WHAT NEEDS TO BE DONE: If a line in the entries contains the string "Sender", include that line in your answer.

EXCERPTED DATA Block Start

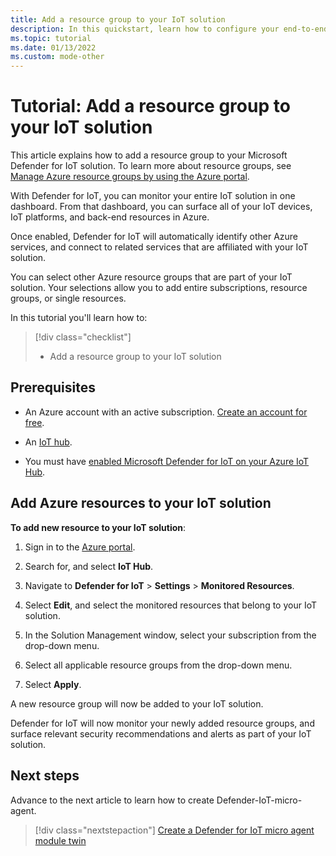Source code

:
 ```yaml
---
title: Add a resource group to your IoT solution
description: In this quickstart, learn how to configure your end-to-end IoT solution using Microsoft Defender for IoT.
ms.topic: tutorial
ms.date: 01/13/2022
ms.custom: mode-other
---
```


# Tutorial: Add a resource group to your IoT solution

This article explains how to add a resource group to your Microsoft Defender for IoT solution. To learn more about resource groups, see [Manage Azure resource groups by using the Azure portal](../../azure-resource-manager/management/manage-resource-groups-portal.md).

With Defender for IoT, you can monitor your entire IoT solution in one dashboard. From that dashboard, you can surface all of your IoT devices, IoT platforms, and back-end resources in Azure.

Once enabled, Defender for IoT will automatically identify other Azure services, and connect to related services that are affiliated with your IoT solution.

You can select other Azure resource groups that are part of your IoT solution. Your selections allow you to add entire subscriptions, resource groups, or single resources.

In this tutorial you'll learn how to:

> [!div class="checklist"]
> - Add a resource group to your IoT solution

## Prerequisites

- An Azure account with an active subscription. [Create an account for free](https://azure.microsoft.com/free/?WT.mc_id=A261C142F).

- An [IoT hub](../../iot-hub/iot-hub-create-through-portal.md).

- You must have [enabled Microsoft Defender for IoT on your Azure IoT Hub](quickstart-onboard-iot-hub.md).

## Add Azure resources to your IoT solution

**To add new resource to your IoT solution**:

1. Sign in to the [Azure portal](https://portal.azure.com/).

1. Search for, and select **IoT Hub**.

1. Navigate to **Defender for IoT** > **Settings** > **Monitored Resources**.

1. Select **Edit**, and select the monitored resources that belong to your IoT solution.

1. In the Solution Management window, select your subscription from the drop-down menu.

1. Select all applicable resource groups from the drop-down menu.

1. Select **Apply**.

A new resource group will now be added to your IoT solution.

Defender for IoT will now monitor your newly added resource groups, and surface relevant security recommendations and alerts as part of your IoT solution.

## Next steps

Advance to the next article to learn how to create Defender-IoT-micro-agent.

> [!div class="nextstepaction"]
> [Create a Defender for IoT micro agent module twin](tutorial-create-micro-agent-module-twin.md)
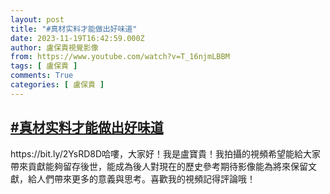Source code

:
 ```yaml
---
layout: post
title: "#真材实料才能做出好味道"
date: 2023-11-19T16:42:59.000Z
author: 盧保貴視覺影像
from: https://www.youtube.com/watch?v=T_16njmLBBM
tags: [ 盧保貴 ]
comments: True
categories: [ 盧保貴 ]
---
```

<!--1700412179000-->
[#真材实料才能做出好味道](https://www.youtube.com/watch?v=T_16njmLBBM)
------

<div>
https://bit.ly/2YsRD8D哈嘍，大家好！我是盧寶貴！我拍攝的視頻希望能給大家帶來貢獻能夠留存後世，能成為後人對現在的歷史參考期待影像能為將來保留文獻，給人們帶來更多的意義與思考。喜歡我的視頻記得評論哦！
</div>
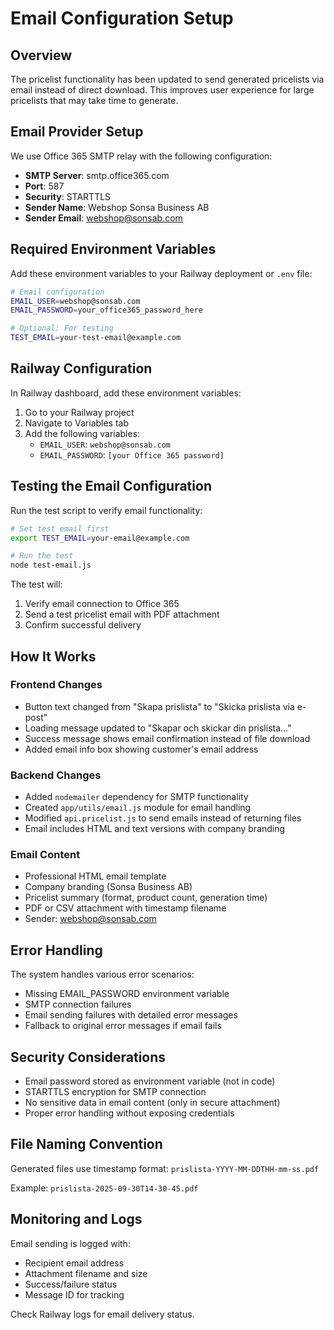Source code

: # Email Configuration Setup

## Overview
The pricelist functionality has been updated to send generated pricelists via email instead of direct download. This improves user experience for large pricelists that may take time to generate.

## Email Provider Setup
We use Office 365 SMTP relay with the following configuration:

- **SMTP Server**: smtp.office365.com
- **Port**: 587
- **Security**: STARTTLS
- **Sender Name**: Webshop Sonsa Business AB
- **Sender Email**: webshop@sonsab.com

## Required Environment Variables

Add these environment variables to your Railway deployment or `.env` file:

```bash
# Email configuration
EMAIL_USER=webshop@sonsab.com
EMAIL_PASSWORD=your_office365_password_here

# Optional: For testing
TEST_EMAIL=your-test-email@example.com
```

## Railway Configuration

In Railway dashboard, add these environment variables:

1. Go to your Railway project
2. Navigate to Variables tab
3. Add the following variables:
   - `EMAIL_USER`: `webshop@sonsab.com`
   - `EMAIL_PASSWORD`: `[your Office 365 password]`

## Testing the Email Configuration

Run the test script to verify email functionality:

```bash
# Set test email first
export TEST_EMAIL=your-email@example.com

# Run the test
node test-email.js
```

The test will:
1. Verify email connection to Office 365
2. Send a test pricelist email with PDF attachment
3. Confirm successful delivery

## How It Works

### Frontend Changes
- Button text changed from "Skapa prislista" to "Skicka prislista via e-post"
- Loading message updated to "Skapar och skickar din prislista..."
- Success message shows email confirmation instead of file download
- Added email info box showing customer's email address

### Backend Changes
- Added `nodemailer` dependency for SMTP functionality
- Created `app/utils/email.js` module for email handling
- Modified `api.pricelist.js` to send emails instead of returning files
- Email includes HTML and text versions with company branding

### Email Content
- Professional HTML email template
- Company branding (Sonsa Business AB)
- Pricelist summary (format, product count, generation time)
- PDF or CSV attachment with timestamp filename
- Sender: webshop@sonsab.com

## Error Handling

The system handles various error scenarios:
- Missing EMAIL_PASSWORD environment variable
- SMTP connection failures
- Email sending failures with detailed error messages
- Fallback to original error messages if email fails

## Security Considerations

- Email password stored as environment variable (not in code)
- STARTTLS encryption for SMTP connection
- No sensitive data in email content (only in secure attachment)
- Proper error handling without exposing credentials

## File Naming Convention

Generated files use timestamp format: `prislista-YYYY-MM-DDTHH-mm-ss.pdf`

Example: `prislista-2025-09-30T14-30-45.pdf`

## Monitoring and Logs

Email sending is logged with:
- Recipient email address
- Attachment filename and size
- Success/failure status
- Message ID for tracking

Check Railway logs for email delivery status.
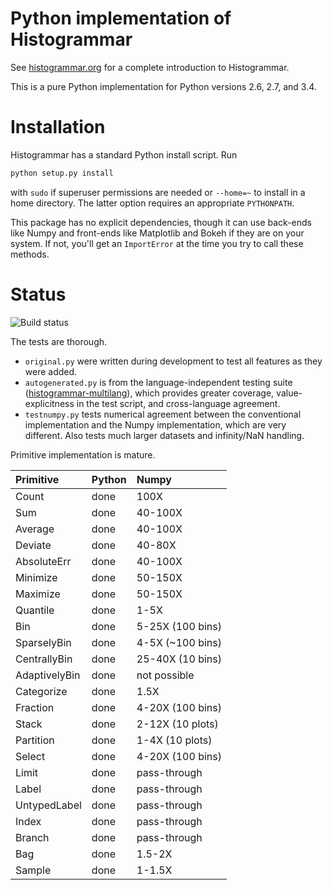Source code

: Python implementation of Histogrammar
=====================================

See [histogrammar.org](http://histogrammar.org) for a complete introduction to Histogrammar.

This is a pure Python implementation for Python versions 2.6, 2.7, and 3.4.

Installation
============

Histogrammar has a standard Python install script. Run

```bash
python setup.py install
```

with `sudo` if superuser permissions are needed or `--home=~` to install in a home directory. The latter option requires an appropriate `PYTHONPATH`.

This package has no explicit dependencies, though it can use back-ends like Numpy and front-ends like Matplotlib and Bokeh if they are on your system. If not, you'll get an `ImportError` at the time you try to call these methods.

Status
======

![Build status](https://travis-ci.org/histogrammar/histogrammar-python.svg)

The tests are thorough.

   * `original.py` were written during development to test all features as they were added.
   * `autogenerated.py` is from the language-independent testing suite ([histogrammar-multilang](https://github.com/histogrammar/histogrammar-multilang)), which provides greater coverage, value-explicitness in the test script, and cross-language agreement.
   * `testnumpy.py` tests numerical agreement between the conventional implementation and the Numpy implementation, which are very different. Also tests much larger datasets and infinity/NaN handling.

Primitive implementation is mature.

| Primitive         | Python | Numpy            |
|:------------------|:-------|:-----------------|
| Count             | done   | 100X             |
| Sum               | done   | 40-100X          |
| Average           | done   | 40-100X          |
| Deviate           | done   | 40-80X           |
| AbsoluteErr       | done   | 40-100X          |
| Minimize          | done   | 50-150X          |
| Maximize          | done   | 50-150X          |
| Quantile          | done   | 1-5X             |
| Bin               | done   | 5-25X (100 bins) |
| SparselyBin       | done   | 4-5X (~100 bins) |
| CentrallyBin      | done   | 25-40X (10 bins) |
| AdaptivelyBin     | done   | not possible     |
| Categorize        | done   | 1.5X             |
| Fraction          | done   | 4-20X (100 bins) |
| Stack             | done   | 2-12X (10 plots) |
| Partition         | done   | 1-4X (10 plots)  |
| Select            | done   | 4-20X (100 bins) |
| Limit             | done   | pass-through     |
| Label             | done   | pass-through     |
| UntypedLabel      | done   | pass-through     |
| Index             | done   | pass-through     |
| Branch            | done   | pass-through     |
| Bag               | done   | 1.5-2X           |
| Sample            | done   | 1-1.5X           |
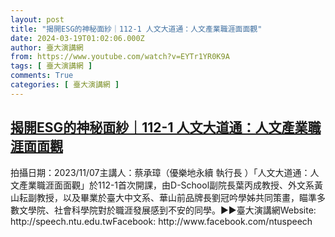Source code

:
 ```yaml
---
layout: post
title: "揭開ESG的神秘面紗｜112-1 人文大道通：人文產業職涯面面觀"
date: 2024-03-19T01:02:06.000Z
author: 臺大演講網
from: https://www.youtube.com/watch?v=EYTr1YR0K9A
tags: [ 臺大演講網 ]
comments: True
categories: [ 臺大演講網 ]
---
```

<!--1710810126000-->
[揭開ESG的神秘面紗｜112-1 人文大道通：人文產業職涯面面觀](https://www.youtube.com/watch?v=EYTr1YR0K9A)
------

<div>
拍攝日期：2023/11/07主講人：蔡承璋（優樂地永續 執行長 ）「人文大道通：人文產業職涯面面觀」於112-1首次開課，由D-School副院長葉丙成教授、外文系黃山耘副教授，以及畢業於臺大中文系、華山前品牌長劉冠吟學姊共同策畫，瞄準多數文學院、社會科學院對於職涯發展感到不安的同學。►►臺大演講網Website: http://speech.ntu.edu.twFacebook: http://www.facebook.com/ntuspeech
</div>
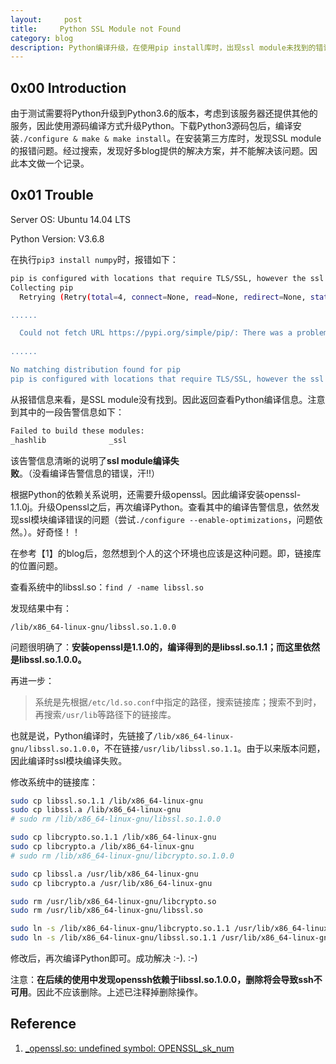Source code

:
 ```yaml
---
layout:     post
title:     Python SSL Module not Found
category: blog
description: Python编译升级，在使用pip install库时，出现ssl module未找到的错误。查了一下，此错误是很普遍的，因此这里做一个记录。
---
```


## 0x00 Introduction

由于测试需要将Python升级到Python3.6的版本，考虑到该服务器还提供其他的服务，因此使用源码编译方式升级Python。下载Python3源码包后，编译安装`./configure & make & make install`。在安装第三方库时，发现SSL module的报错问题。经过搜索，发现好多blog提供的解决方案，并不能解决该问题。因此本文做一个记录。

## 0x01 Trouble

Server OS: Ubuntu 14.04 LTS

Python Version: V3.6.8

在执行`pip3 install numpy`时，报错如下：

```bash
pip is configured with locations that require TLS/SSL, however the ssl module in Python is not available.
Collecting pip
  Retrying (Retry(total=4, connect=None, read=None, redirect=None, status=None)) after connection broken by 'SSLError("Can't connect to HTTPS URL because the SSL module is not available.",)': /simple/pip/

......

  Could not fetch URL https://pypi.org/simple/pip/: There was a problem confirming the ssl certificate: HTTPSConnectionPool(host='pypi.org', port=443): Max retries exceeded with url: /simple/pip/ (Caused by SSLError("Can't connect to HTTPS URL because the SSL module is not available.",)) - skipping
  
......

No matching distribution found for pip
pip is configured with locations that require TLS/SSL, however the ssl module in Python is not available.

```

从报错信息来看，是SSL module没有找到。因此返回查看Python编译信息。注意到其中的一段告警信息如下：

```bash
Failed to build these modules:
_hashlib              _ssl
```

该告警信息清晰的说明了**ssl module编译失败**。（没看编译告警信息的错误，汗!!）

根据Python的依赖关系说明，还需要升级openssl。因此编译安装openssl-1.1.0j。升级Openssl之后，再次编译Python。查看其中的编译告警信息，依然发现ssl模块编译错误的问题（尝试`./configure --enable-optimizations`，问题依然。）。好奇怪！！

在参考【1】的blog后，忽然想到个人的这个环境也应该是这种问题。即，链接库的位置问题。

查看系统中的libssl.so：`find / -name libssl.so`

发现结果中有：

```
/lib/x86_64-linux-gnu/libssl.so.1.0.0
```

问题很明确了：**安装openssl是1.1.0的，编译得到的是libssl.so.1.1；而这里依然是libssl.so.1.0.0。**

再进一步：

>系统是先根据`/etc/ld.so.conf`中指定的路径，搜索链接库；搜索不到时，再搜索`/usr/lib`等路径下的链接库。

也就是说，Python编译时，先链接了`/lib/x86_64-linux-gnu/libssl.so.1.0.0`，不在链接`/usr/lib/libssl.so.1.1`。由于以来版本问题，因此编译时ssl模块编译失败。

修改系统中的链接库：

```bash
sudo cp libssl.so.1.1 /lib/x86_64-linux-gnu
sudo cp libssl.a /lib/x86_64-linux-gnu
# sudo rm /lib/x86_64-linux-gnu/libssl.so.1.0.0

sudo cp libcrypto.so.1.1 /lib/x86_64-linux-gnu
sudo cp libcrypto.a /lib/x86_64-linux-gnu
# sudo rm /lib/x86_64-linux-gnu/libcrypto.so.1.0.0

sudo cp libssl.a /usr/lib/x86_64-linux-gnu
sudo cp libcrypto.a /usr/lib/x86_64-linux-gnu

sudo rm /usr/lib/x86_64-linux-gnu/libcrypto.so
sudo rm /usr/lib/x86_64-linux-gnu/libssl.so

sudo ln -s /lib/x86_64-linux-gnu/libcrypto.so.1.1 /usr/lib/x86_64-linux-gnu/libcrypto.so
sudo ln -s /lib/x86_64-linux-gnu/libssl.so.1.1 /usr/lib/x86_64-linux-gnu/libssl.so
```

修改后，再次编译Python即可。成功解决 :-). :-)

注意：**在后续的使用中发现openssh依赖于libssl.so.1.0.0，删除将会导致ssh不可用**。因此不应该删除。上述已注释掉删除操作。

## Reference

1. [ \_openssl.so: undefined symbol: OPENSSL_sk_num](https://blog.csdn.net/jisuanji2121/article/details/53944648)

EXCERPTED DATA Block End

OUTPUT FOR THIS EXERCISE:
- **Sender Name**: Webshop Sonsa Business AB
- **Sender Email**: webshop@sonsab.com
- Sender: webshop@sonsab.com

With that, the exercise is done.